An Attribution-based Motivation Treatment to Assist First-Generation College Students Reframe Academic Setbacks
2021
Abstract First-generation college students face unique obstacles that can erode their psychological well-being, academic motivation, and educational development during school-to-college transitions. Although research shows attribution-based interventions foster academic attainment among at-risk students (Hamm et al., 2020; Perry & Hamm, 2017), little is known about treatment efficacy for students with socioeconomic risk factors such as first-generation status (Gutierrez, 2008). In a randomized treatment study, we administered attributional retraining (AR) to first- and continuing-generation college students who differed in academic control beliefs (low, high) in an online two-semester introductory psychology course. For low-control first-generation students, AR recipients outperformed their no-AR peers by a letter-grade (B vs. C+) and were 55% less likely to drop the course.

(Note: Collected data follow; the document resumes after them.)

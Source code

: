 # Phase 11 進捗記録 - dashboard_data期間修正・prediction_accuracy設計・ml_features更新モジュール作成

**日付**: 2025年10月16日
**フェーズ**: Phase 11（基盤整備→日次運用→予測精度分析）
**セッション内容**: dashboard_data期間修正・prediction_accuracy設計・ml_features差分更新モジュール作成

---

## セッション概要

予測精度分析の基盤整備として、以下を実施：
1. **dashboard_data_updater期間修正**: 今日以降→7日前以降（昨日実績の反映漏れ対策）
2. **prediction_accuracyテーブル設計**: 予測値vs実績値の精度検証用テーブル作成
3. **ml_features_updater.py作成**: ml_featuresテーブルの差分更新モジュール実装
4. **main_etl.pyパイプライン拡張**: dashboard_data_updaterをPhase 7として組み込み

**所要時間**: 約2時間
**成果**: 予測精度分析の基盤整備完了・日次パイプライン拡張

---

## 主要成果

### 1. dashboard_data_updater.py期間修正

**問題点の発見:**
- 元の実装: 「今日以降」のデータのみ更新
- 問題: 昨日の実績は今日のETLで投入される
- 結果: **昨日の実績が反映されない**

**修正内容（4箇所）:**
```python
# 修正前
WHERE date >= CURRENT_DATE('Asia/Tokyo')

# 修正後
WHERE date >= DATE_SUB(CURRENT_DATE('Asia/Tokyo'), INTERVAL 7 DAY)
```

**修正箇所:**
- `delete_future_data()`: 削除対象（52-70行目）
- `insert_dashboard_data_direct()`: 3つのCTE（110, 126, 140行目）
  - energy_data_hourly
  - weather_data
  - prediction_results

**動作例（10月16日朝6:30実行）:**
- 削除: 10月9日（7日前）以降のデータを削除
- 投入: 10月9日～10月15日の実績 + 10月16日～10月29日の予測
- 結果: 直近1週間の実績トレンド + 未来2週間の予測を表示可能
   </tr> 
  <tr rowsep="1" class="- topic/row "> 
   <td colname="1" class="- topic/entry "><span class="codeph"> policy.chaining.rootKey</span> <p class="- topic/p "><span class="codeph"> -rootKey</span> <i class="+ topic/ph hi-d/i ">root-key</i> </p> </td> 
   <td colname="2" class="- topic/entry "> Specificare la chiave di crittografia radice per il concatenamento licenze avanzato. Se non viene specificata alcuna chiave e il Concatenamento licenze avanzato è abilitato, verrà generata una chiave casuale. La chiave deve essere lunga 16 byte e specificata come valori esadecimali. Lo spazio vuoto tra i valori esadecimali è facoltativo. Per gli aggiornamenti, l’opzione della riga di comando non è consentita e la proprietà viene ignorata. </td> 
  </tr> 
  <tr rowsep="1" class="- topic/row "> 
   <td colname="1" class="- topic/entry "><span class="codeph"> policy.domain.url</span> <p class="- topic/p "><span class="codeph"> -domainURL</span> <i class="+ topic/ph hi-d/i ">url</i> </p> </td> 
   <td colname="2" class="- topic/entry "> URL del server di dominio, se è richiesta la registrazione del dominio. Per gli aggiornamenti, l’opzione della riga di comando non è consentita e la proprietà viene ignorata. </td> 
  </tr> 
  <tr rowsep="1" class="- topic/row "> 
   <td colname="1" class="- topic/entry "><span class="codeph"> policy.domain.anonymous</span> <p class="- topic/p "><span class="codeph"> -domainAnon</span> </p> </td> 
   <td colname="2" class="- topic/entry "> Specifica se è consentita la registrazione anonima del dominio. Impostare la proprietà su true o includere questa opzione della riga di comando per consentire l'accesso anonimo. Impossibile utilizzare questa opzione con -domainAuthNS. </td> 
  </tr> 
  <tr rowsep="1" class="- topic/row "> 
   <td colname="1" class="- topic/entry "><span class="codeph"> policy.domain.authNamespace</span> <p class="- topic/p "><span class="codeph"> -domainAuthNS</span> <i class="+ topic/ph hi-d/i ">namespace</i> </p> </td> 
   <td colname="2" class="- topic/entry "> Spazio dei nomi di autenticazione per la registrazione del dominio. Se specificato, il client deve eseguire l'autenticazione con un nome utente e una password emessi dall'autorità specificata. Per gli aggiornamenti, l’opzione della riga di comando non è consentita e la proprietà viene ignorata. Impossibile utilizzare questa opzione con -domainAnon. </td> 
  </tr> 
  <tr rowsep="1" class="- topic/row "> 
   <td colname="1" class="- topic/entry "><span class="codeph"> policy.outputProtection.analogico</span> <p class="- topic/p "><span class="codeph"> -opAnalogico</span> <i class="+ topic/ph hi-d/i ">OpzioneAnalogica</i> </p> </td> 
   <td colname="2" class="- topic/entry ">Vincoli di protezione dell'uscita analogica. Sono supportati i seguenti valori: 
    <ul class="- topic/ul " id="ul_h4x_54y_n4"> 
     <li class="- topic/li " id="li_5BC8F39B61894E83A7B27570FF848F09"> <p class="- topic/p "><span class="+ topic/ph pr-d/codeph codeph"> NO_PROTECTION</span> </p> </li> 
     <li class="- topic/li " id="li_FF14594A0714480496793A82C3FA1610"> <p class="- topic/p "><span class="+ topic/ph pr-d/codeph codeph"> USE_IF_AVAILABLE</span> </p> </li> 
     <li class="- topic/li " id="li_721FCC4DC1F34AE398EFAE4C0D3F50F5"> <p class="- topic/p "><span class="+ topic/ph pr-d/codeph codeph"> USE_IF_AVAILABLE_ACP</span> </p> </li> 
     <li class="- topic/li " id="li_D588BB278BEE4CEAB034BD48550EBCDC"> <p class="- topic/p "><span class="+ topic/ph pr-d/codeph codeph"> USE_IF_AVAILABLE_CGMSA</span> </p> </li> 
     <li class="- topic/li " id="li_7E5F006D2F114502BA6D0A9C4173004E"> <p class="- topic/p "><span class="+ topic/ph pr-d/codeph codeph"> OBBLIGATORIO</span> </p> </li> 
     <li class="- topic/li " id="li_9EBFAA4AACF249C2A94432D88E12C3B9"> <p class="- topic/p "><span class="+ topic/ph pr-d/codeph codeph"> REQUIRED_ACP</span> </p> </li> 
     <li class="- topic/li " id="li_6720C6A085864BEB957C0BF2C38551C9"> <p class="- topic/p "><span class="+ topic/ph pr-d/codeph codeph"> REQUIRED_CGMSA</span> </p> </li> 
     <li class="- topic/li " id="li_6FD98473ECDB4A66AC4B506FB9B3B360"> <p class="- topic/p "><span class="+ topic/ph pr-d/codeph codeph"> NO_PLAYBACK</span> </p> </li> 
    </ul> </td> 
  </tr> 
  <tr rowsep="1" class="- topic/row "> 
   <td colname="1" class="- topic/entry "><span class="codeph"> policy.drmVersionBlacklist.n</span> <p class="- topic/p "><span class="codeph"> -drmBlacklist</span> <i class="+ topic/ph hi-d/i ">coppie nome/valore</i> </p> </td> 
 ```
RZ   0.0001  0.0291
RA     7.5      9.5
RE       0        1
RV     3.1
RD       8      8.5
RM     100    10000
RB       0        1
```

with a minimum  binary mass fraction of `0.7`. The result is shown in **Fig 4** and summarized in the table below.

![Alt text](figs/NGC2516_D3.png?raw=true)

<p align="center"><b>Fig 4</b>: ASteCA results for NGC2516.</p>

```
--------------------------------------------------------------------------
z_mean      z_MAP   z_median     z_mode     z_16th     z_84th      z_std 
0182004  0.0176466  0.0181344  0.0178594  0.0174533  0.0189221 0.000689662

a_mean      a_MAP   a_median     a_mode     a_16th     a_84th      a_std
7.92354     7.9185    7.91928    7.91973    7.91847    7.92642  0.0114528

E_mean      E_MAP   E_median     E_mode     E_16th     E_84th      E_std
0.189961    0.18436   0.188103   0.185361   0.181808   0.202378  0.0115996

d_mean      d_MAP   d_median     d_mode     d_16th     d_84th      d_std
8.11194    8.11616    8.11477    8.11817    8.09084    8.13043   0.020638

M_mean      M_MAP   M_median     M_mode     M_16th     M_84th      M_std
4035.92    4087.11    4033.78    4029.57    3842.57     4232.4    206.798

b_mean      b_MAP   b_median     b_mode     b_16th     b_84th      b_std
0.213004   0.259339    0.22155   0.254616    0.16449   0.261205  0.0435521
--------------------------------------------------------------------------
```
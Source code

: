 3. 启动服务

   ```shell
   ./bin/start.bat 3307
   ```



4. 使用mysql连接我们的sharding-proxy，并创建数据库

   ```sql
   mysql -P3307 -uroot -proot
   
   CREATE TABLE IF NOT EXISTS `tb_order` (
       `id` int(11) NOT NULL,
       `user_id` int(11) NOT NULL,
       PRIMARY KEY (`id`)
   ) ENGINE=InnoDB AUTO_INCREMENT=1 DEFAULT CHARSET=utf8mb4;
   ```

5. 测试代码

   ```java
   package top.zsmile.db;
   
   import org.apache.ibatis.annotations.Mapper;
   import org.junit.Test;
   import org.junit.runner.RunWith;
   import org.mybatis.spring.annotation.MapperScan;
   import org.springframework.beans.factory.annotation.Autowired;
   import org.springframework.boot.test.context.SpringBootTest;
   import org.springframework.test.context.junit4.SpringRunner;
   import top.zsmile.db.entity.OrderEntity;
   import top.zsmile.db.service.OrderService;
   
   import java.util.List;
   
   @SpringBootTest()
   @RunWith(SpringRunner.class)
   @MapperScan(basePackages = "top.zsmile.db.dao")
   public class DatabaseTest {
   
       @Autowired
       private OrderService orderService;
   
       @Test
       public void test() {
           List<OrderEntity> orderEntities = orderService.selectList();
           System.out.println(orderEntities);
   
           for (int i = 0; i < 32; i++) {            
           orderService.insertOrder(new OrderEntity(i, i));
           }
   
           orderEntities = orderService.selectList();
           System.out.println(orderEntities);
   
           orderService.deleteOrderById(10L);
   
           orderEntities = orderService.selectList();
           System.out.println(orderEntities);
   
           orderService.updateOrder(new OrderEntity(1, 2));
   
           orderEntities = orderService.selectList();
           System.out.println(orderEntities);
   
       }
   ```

AR-grade efficacy was mediated by causal attributions and control beliefs in a path sequence specified by Weiner’s (1979, 1985, 2018) attribution theory. AR decreased attributions to uncontrollable causes, which negatively predicted final course grade and increased academic control beliefs, and these positively predicted final course grade. These findings advance motivation intervention research by demonstrating that an AR treatment can have salutary benefits for first-generation students mediated by theory-derived cognitive processes.